Certo dia, após ter um estranho sonho com seus dois tios gêmeos, Tupah é procurado em sua esquina de sempre por um esquivo oficial militar que deseja encontrar o tio do garoto, Jacinto “Vinho Tinto”, tocador de tuba em uma banda contratada para se apresentar no enterro de um oficial importante no dia seguinte. O problema é que Jacinto, ainda sofrendo pela morte de seu irmão gêmeo, anos antes, é um beberrão imprevisível cujo paradeiro é desconhecido. O oficial promete dinheiro se Tupah encontrar seu tio, e ameaça represálias à sua família se ele não o fizer. Assim, Tupah embarca numa viagem pela noite de La Paz, que se prova um mundo paralelo, em que bares e prostíbulos são, na verdade, disfarces para figuras mitológicas da tradição andina interessadas em impedir ou ajudar o jovem herói em sua jornada.
Inicialmente acompanhado de um de seus amigos, Tupah tem de cumprir sua missão sozinho, e a determinado ponto a jornada se torna de sobrevivência mais do que de busca. Em um dos bares/reinos místicos para os quais viaja à procura de seu tio, Tupah é desafiado para uma luta por um jovem líder de gangue chamado O Príncipe da Noite, e, ao matá-lo no combate, faz recair sobre si a perseguição dos demais integrantes das gangues, o que dificultará ainda mais sua empreitada. Como o título já anuncia, o caminho final para encontrar o tio é um bar chamado Averno, repleto de figuras de poder, e de onde ele pode nunca mais sair.
Como convém a uma jornada aos infernos latino-americana, o filme mescla cores quentes com uma fotografia escura, misto de registro realista com atmosferas oníricas e personagens fantásticos saídos de diversas fontes da tradição andina, como o Anchancho, um duende mineiro subterrâno, o Lari-Lari, um melífluo negociador de almas que, na mitologia aimará, é um animal caçador de bebês ou o Kusillo, bufão das tradições dançantes do altiplano.
— São personagens que mesmo muitos dos espectadores bolivianos não conseguem mais identificar. Infelizmente, o mundo mitológico dos povos andinos está se perdendo — diz o diretor Loayza.
Claro, Averno não é uma obra-prima. A direção de arte é muito inventiva, mas algumas soluções de encrencas nas quais o protagonista se envolve confundem a brevidade e a leveza das narrativas mitológicas com soluções deus ex machina apelativas.
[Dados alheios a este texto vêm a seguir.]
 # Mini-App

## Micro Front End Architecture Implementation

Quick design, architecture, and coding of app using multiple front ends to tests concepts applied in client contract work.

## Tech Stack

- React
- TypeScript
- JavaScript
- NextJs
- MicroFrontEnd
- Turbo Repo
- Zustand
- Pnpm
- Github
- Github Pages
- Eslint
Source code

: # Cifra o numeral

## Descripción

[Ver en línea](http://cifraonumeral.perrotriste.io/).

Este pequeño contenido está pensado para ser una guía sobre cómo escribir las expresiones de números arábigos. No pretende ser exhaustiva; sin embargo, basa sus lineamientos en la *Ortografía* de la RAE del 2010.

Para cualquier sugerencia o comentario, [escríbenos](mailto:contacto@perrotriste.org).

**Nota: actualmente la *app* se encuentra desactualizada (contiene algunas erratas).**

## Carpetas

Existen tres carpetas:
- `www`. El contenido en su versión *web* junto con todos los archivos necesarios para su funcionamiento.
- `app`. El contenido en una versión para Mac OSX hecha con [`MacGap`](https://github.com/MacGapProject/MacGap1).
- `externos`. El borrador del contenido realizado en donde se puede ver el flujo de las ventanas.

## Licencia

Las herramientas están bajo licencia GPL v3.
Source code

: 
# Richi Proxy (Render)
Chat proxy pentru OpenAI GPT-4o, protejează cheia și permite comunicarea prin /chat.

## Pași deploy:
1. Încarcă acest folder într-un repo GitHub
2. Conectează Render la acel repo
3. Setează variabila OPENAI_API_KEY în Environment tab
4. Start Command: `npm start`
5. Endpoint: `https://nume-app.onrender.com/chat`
Paolo Vargas, que vive Tupah, é um ator de fisionomia impassível, o que o próprio diretor já disse ser uma escolha voluntária que faz referência ao grande cômico do cinema mudo Buster Keaton. Entretanto, para platéias contemporâneas, uma atuação de filme mudo e preto e branco em uma produção acelerada filmada a cores provoca uma desconexão maior do que a desejada. Ainda assim, Averno é um filme original, uma experiência visual bastante diversa de muito do que se viu na cinematografia mais clássica dos longas exibidos até aqui na Mostra Latina. É, assim, um filme que merece ser visto.